In a statement, the Fed said the job market is “solid,” and noted that the unemployment rate “has stabilized at a low level in recent months.” The Fed also appeared to toughen its assessment of inflation, saying that it “remains somewhat elevated.” Both a healthier job market and more stubborn inflation typically would imply fewer Fed rate cuts in the coming months.
Regarding the Fed's key rate, Powell conveyed a more deliberate approach, noting that the economy is mostly healthy — the unemployment rate is a low 4.1% and growth topped 3% at an annual rate in the fall.
“With ... the economy remaining strong, we do not need to be in a hurry to adjust our policy stance," Powell said.
Kathy Bostjancic, chief economist at Nationwide Financial, said Powell's comments suggest the Fed won't cut rates again until the middle of this year.
“We are all in wait and see mode, including the Fed,” she said.
The Fed reduced its rate last year to 4.3% from 5.3%, in part out of concern that the job market was weakening. Hiring had slowed in the summer and the unemployment rate ticked up, leading Fed officials to approve an outsized half-point cut in September. Yet hiring rebounded last month and the unemployment rate declined slightly, to a low 4.1%.
The Fed typically keeps interest rates high to slow borrowing and spending and cool inflation.
In December, Fed officials signaled they may reduce their rate just twice more this year. Goldman Sachs economists believe those cuts won’t happen until June and December.
In November, inflation was just 2.4%, according to the Fed’s preferred measure, not far from its 2% target. But excluding the volatile food and energy categories, core prices rose a more painful 2.8% from a year earlier. The Fed pays close attention to core prices because they are often a better guide to inflation’s future path.
Powell said the Fed wants to see “real progress on inflation or ... some weakness in the labor market before we before we consider” making further cuts.
Powell also addressed the Fed's decision earlier this month to leave the Network for Greening the Financial System, an international group that sought to address how financial regulators and banks could address climate change. The Fed had joined the group in 2020.
Powell said the group's goals had expanded to things like addressing biodiversity that were “way beyond” the Fed's mission.
“I think that the the activities of the NGFS are not a good fit for the Fed, given our current mandate,” he said.
Most other central banks in developed countries are cutting their interest rates. The European Central Bank, for example, is widely expected to reduce borrowing costs at its next meeting on Thursday.

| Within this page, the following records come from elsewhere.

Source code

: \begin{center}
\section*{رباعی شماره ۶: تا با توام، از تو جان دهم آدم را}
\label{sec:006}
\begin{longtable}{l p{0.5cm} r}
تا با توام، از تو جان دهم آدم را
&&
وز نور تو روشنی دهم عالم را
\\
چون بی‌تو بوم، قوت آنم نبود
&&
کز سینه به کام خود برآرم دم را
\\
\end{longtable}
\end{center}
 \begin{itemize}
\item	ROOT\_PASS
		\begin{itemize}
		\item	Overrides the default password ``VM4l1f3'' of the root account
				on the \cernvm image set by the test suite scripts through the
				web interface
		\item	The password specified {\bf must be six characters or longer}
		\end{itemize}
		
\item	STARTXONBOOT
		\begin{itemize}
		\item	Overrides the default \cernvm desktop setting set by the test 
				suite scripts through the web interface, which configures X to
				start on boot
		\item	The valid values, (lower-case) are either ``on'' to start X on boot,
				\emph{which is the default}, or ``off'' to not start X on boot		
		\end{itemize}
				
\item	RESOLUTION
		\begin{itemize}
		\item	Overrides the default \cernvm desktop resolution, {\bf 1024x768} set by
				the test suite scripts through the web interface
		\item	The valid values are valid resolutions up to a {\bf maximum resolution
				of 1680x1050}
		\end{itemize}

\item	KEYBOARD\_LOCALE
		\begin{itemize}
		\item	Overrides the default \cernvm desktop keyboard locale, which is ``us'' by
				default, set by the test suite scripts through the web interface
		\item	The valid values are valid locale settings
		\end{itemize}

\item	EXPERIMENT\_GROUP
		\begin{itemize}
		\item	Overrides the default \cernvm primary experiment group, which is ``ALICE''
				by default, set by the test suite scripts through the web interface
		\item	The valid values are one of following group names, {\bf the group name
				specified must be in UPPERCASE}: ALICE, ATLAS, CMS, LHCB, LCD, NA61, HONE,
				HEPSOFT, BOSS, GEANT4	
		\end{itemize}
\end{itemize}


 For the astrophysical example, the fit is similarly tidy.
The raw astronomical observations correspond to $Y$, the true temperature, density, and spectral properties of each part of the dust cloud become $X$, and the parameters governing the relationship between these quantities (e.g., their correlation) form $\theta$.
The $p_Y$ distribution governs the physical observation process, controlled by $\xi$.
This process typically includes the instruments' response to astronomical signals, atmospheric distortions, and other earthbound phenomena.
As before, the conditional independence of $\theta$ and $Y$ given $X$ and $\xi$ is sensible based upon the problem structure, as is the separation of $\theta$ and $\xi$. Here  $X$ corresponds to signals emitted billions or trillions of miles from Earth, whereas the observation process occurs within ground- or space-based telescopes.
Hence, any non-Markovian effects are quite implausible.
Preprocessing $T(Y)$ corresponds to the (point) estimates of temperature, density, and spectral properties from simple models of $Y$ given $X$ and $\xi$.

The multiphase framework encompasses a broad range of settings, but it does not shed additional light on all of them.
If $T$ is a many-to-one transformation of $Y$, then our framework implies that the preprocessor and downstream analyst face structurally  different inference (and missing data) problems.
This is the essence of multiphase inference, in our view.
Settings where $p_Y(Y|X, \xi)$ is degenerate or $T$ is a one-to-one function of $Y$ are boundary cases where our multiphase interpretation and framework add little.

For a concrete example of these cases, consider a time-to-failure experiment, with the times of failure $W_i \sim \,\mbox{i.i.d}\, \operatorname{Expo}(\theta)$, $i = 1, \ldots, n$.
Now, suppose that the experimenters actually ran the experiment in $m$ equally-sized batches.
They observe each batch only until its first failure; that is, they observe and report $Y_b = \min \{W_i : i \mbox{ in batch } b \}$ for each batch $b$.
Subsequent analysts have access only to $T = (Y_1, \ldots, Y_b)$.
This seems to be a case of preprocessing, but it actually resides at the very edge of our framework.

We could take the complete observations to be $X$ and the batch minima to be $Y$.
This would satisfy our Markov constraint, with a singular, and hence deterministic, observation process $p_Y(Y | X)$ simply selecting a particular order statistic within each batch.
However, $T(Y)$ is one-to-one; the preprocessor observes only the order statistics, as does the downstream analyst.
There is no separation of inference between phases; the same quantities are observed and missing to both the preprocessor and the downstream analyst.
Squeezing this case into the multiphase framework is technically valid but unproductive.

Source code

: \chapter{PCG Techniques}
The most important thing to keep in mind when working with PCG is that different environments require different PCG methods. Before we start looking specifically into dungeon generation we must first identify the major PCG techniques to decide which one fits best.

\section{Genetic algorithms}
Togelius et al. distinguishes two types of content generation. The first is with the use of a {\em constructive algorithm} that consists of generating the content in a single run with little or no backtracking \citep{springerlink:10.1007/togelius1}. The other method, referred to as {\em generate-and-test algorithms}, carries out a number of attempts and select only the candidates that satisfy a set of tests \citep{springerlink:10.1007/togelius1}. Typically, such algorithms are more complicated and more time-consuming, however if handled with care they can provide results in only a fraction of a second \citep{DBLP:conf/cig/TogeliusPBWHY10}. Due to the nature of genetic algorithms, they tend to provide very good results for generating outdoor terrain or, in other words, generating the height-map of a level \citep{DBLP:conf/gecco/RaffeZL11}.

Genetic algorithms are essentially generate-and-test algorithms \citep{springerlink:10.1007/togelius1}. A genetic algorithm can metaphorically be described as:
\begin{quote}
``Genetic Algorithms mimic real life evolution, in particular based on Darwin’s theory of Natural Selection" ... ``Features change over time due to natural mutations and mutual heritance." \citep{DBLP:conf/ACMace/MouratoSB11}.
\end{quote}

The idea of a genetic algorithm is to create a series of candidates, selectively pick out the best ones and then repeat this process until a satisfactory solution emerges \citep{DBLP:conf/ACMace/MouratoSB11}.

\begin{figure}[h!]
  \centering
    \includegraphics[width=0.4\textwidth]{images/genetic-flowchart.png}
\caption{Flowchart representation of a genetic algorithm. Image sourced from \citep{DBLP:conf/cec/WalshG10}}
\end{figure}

The Bank of Canada said Wednesday it has also cut its rate, and the Bank of England is also expected to do so next month.
The Bank of Japan, however, is actually raising its rate from a rock-bottom level. Japan has finally experienced some inflation after decades of slower growth and bouts of deflation.
A Fed rate cut in March is still possible, though financial markets' futures pricing puts the odds of that happening at under 20%.
As a result, American households and businesses are unlikely to see much relief from high borrowing costs anytime soon. The average rate on a 30-year mortgage slipped to just below 7% last week after rising for five straight weeks. The costs of borrowing money have remained high economywide even after the Fed reduced its benchmark rate.
That is because investors expect healthy economic growth and stubborn inflation will forestall future rate cuts. They recently bid up the 10-year Treasury above 4.80%, its highest level since 2023.
Powell acknowledged that higher rates have made it harder for many would-be homebuyers to afford a home, and said that would likely continue.
The stock and bond markets had muted reactions to the Fed’s decision, which was widely expected.